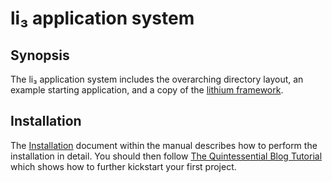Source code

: # li₃ application system

## Synopsis

The li₃ application system includes the overarching directory layout, an example starting application, and a copy of the [lithium framework](https://github.com/UnionOfRAD/lithium).

## Installation

The [Installation](http://li3.me/docs/manual/installation) document within the manual describes 
how to perform the installation in detail. You should then follow [The Quintessential Blog Tutorial](http://li3.me/docs/manual/quickstart) which shows how to further kickstart your first project.


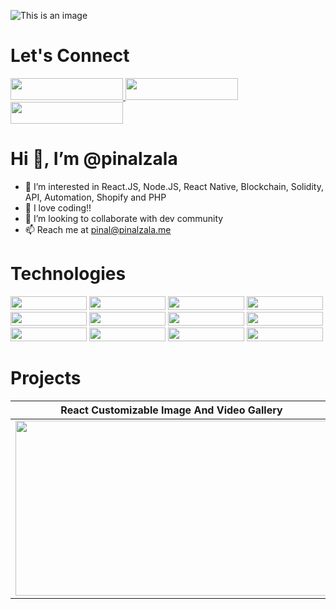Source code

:
![This is an image](https://pinalzala.me/images/PinalSoftwareEngineer.png)
#  Let's Connect
<p align=center">
  <a href="http://pinalzala.me/" target="_blank"><img src="https://pinalzala.me/images/websitepinalzala.png" width="180" height="35" /> </a>
  <a href="https://www.linkedin.com/in/pinalzala/" target="_blank"><img src="https://pinalzala.me/images/linkdinpinalzala.png" width="180" height="35" />     <a/>
  <a href="https://twitter.com/ZalaPinal"><img src="https://pinalzala.me/images/twitterpinalzala2.png" width="180" height="35" /> </a>
</p>




#   Hi 👋, I’m @pinalzala
- 👀 I’m interested in React.JS, Node.JS, React Native, Blockchain, Solidity, API, Automation, Shopify and PHP
- 🌱 I love coding!!
- 💞️ I’m looking to collaborate with dev community
- 📫 Reach me at pinal@pinalzala.me

# Technologies

 <p align=center">
  <img src="https://vginfotec.xyz/envato_script/react_native.png" width="122" height="22" /> 
  <img src="https://vginfotec.xyz/envato_script/react_js.png" width="122" height="22" /> 
  <img src="https://vginfotec.xyz/envato_script/nodejs.png" width="122" height="22" />
  <img src="https://vginfotec.xyz/envato_script/EXPRESS.png" width="122" height="22" />  
  <img src="https://vginfotec.xyz/envato_script/api.png" width="122" height="22" /> 
  <img src="https://vginfotec.xyz/envato_script/AUTOMATION.png" width="122" height="22" /> 
  <img src="https://vginfotec.xyz/envato_script/mysql.png" width="122" height="22" /> 
  <img src="https://vginfotec.xyz/envato_script/mongo_db.png" width="122" height="22" />
  <img src="https://vginfotec.xyz/envato_script/shopify.png" width="122" height="22" /> 
  <img src="https://vginfotec.xyz/envato_script/solidity.png" width="122" height="22" /> 
  <img src="https://vginfotec.xyz/envato_script/blockchain.png" width="122" height="22" /> 
  <img src="https://vginfotec.xyz/envato_script/php.png" width="122" height="22" />  
</p>     
  
 
                                                                                                                              
#   Projects 
| React Customizable Image And Video Gallery   | NodeJs ExpressJs MySql Admin Panel   |
| :---: | :---: | 
| <img src="https://vginfotec.xyz/envato_script/image_crop.gif" width="500" height="280" /> | <img src="https://vginfotec.xyz/envato_script/adminpanel.gif" width="500" height="280" /> | 




<!---
pinalzala/pinalzala is a ✨ special ✨ repository because its `README.md` (this file) appears on your GitHub profile.
You can click the Preview link to take a look at your changes.
--->

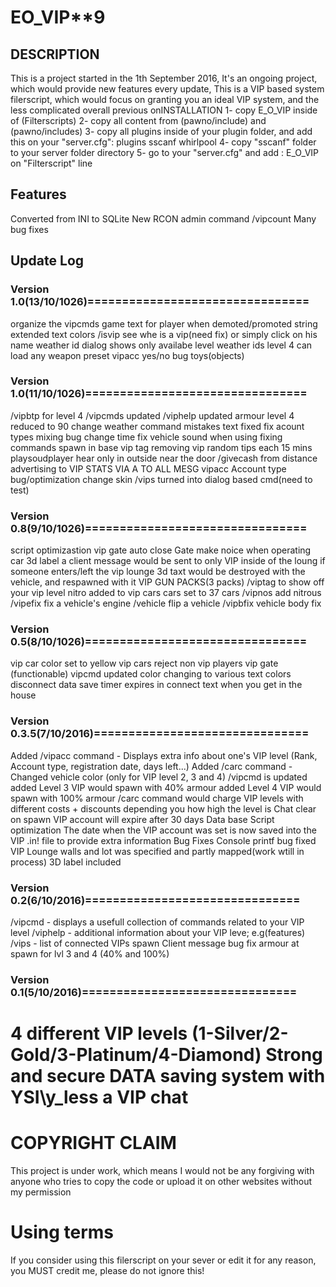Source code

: # EO_VIP**9

## DESCRIPTION
This is a project started in the 1th September 2016, It's an ongoing project, which would provide new features every update,
This is a VIP based system filerscript, which would focus on granting you an ideal VIP system, and the less complicated overall previous onINSTALLATION
1- copy E_O_VIP inside of (Filterscripts)
2- copy all content from (pawno/include) and (pawno/includes)
3- copy all plugins inside of your plugin folder, and add this on your "server.cfg": plugins sscanf whirlpool
4- copy "sscanf" folder to your server folder directory
5- go to your "server.cfg" and add : E_O_VIP on "Filterscript" line




## Features
Converted from INI to SQLite
New RCON admin command /vipcount
Many bug fixes


## Update Log

### Version 1.0(13/10/1026)================================
organize the vipcmds
game text for player when demoted/promoted
string extended
text colors
/isvip see whe is a vip(need fix) or simply click on his name
weather id dialog shows only availabe level weather ids
level 4 can load any weapon preset
vipacc yes/no bug
toys(objects)

### Version 1.0(11/10/1026)================================
/vipbtp for level 4
/vipcmds updated
/viphelp updated
armour level 4 reduced to 90
change weather command
mistakes text fixed
fix acount types mixing bug
change time
fix vehicle sound when using fixing commands
spawn in base
vip tag removing
vip random tips each 15 mins
playsoudplayer hear only in outside near the door
/givecash from distance
advertising to VIP STATS VIA A TO ALL MESG
vipacc Account type bug/optimization
change skin
/vips turned into dialog based cmd(need to test)

### Version 0.8(9/10/1026)================================
script optimizastion
vip gate auto close
Gate make noice when operating
car 3d label
a client message would be sent to only VIP inside of the loung if someone enters/left the vip lounge
3d taxt would be destroyed with the vehicle, and respawned with it
VIP GUN PACKS(3 packs)
/viptag to show off your vip level
nitro added to vip cars
cars set to 37 cars
/vipnos add nitrous
/vipefix fix a vehicle's engine
/vehicle flip a vehicle
/vipbfix vehicle body fix

### Version 0.5(8/10/1026)================================
vip car color set to yellow
vip cars reject non vip players
vip gate (functionable)
vipcmd updated
color changing to various text colors
disconnect data save
timer expires in connect
text when you get in the house


### Version 0.3.5(7/10/2016)===============================
Added /vipacc command - Displays extra info about one's VIP level (Rank, Account type, registration date, days left...)
Added /carc command - Changed vehicle color (only for VIP level 2, 3 and 4)
/vipcmd is updated
added Level 3 VIP would spawn with 40% armour
added Level 4 VIP would spawn with 100% armour
/carc command would charge VIP levels with different costs + discounts depending you how high the level is
Chat clear on spawn
VIP account will expire after 30 days
Data base 
Script optimization
The date when the VIP account was set is now saved into the VIP .in! file to provide extra information
Bug Fixes 
Console printf bug fixed
VIP Lounge walls and lot was specified and partly mapped(work wtill in process)
3D label included

### Version 0.2(6/10/2016)===============================
/vipcmd - displays a usefull collection of commands related to your VIP level
/viphelp - additional information about your VIP leve; e.g(features)
/vips - list of connected VIPs
spawn Client message bug fix
armour at spawn for lvl 3 and 4 (40% and 100%)

### Version 0.1(5/10/2016)===============================
4 different VIP levels (1-Silver/2-Gold/3-Platinum/4-Diamond)
Strong and secure DATA saving system with YSI\y_less
a VIP chat
=====================================================

# COPYRIGHT CLAIM
This project is under work, which means I would not be any forgiving with anyone who tries to copy the code or upload it on other websites without my permission

# Using terms
If you consider using this filerscript on your sever or edit it for any reason, you MUST credit me,
please do not ignore this!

Problem requirements:
Please work out how many lines of the data include the string "levels" and reply with the number alone.

Task answer:
2